Molti dei medici impegnati nelle Usca sono giovanissimi. Giovani neolaureati che prima dell’epidemia svolgevano servizio nelle guardie mediche, nei reparti di medicina generale o stavano seguendo corsi di formazione sempre in medicina generale. Personalmente ho preparato tantissimi giovani laureati per diverse funzioni legate alle unità speciali, ad esempio per avviare l’Usca di primo intervento a Cervia o per dare assistenza ai medici generali. Il motivo che li spinge ad entrare nelle Usca è la voglia di mettersi in gioco, di fare ognuno la propria parte. Hanno l’opportunità di fare esperienza sul campo e di lavorare a fianco dei medici più anziani. Sentono questa responsabilità diretta, che poi dovrebbe essere lo scopo della medicina stessa e di chi sogna di diventare medico. Fortunatamente in questi mesi di pandemia, – aggiunge Marabini – nessuno dei nostri medici ha contratto il virus; anche se si lavora a contatto con i positivi, lo si fa sempre con la massima attenzione, dotati di tutti i dispositivi di sicurezza richiesti dai protocolli”.

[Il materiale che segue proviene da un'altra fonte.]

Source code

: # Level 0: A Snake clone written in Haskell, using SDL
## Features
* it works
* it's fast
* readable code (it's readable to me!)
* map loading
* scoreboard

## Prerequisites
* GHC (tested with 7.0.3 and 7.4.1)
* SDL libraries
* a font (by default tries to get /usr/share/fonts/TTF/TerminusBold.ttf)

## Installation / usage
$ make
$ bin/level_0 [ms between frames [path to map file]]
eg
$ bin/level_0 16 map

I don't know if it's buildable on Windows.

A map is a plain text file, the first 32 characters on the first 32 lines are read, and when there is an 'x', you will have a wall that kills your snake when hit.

“Lo scenario che si prospetta oggi non è dei migliori. Questa malattia è fortemente stagionale perché respiratoria e quindi, se in estate abbiamo assistito ad un crollo dei numeri di contagi da Covid, con l’arrivo dell’inverno la situazione sta peggiorando drasticamente, perché vanno considerate anche tutte le altre malattie respiratorie, come l’influenza, che possono associarsi alla contrazione del Covid e che di conseguenza potrebbero alzare di tanto i casi di mortalità, con il picco verso fine gennaio. Le prestazioni fino ad ora svolte come Unità speciali di continuità assistenziale comprendono oltre alle visite a domicilio, nelle residenze per anziani, alla somministrazione di terapie, elettrocardiogrammi, eco polmonari, triage telefonici, anche i tamponi molecolari e da qualche mese i test antigenici, i cosiddetti test rapidi. I test rapidi ricercano l’antigene virale, ovvero non vanno a caccia dell’RNA, come quelli molecolari, bensì di una proteina del virus. Sono meno accurati, possono dare falsi positivi ma la risposta arriva in tempi brevissimi, anche in meno di mezz’ora. Anch’essi permettono di svolgere un’importantissima attività di screening per mappare e controllare la popolazione. Per quanto riguarda la questione dei test rapidi legati agli ambulatori dei medici di famiglia, oggi è in corso una trattativa regionale e locale per capire come gestirli. Dovrebbero essere svolti in momenti diversi dall’attività ambulatoriale e forse anche in spazi diversi. E a tal proposito si sta pensando di impegnare proprio i medici delle Usca” conclude Mauro Marabini.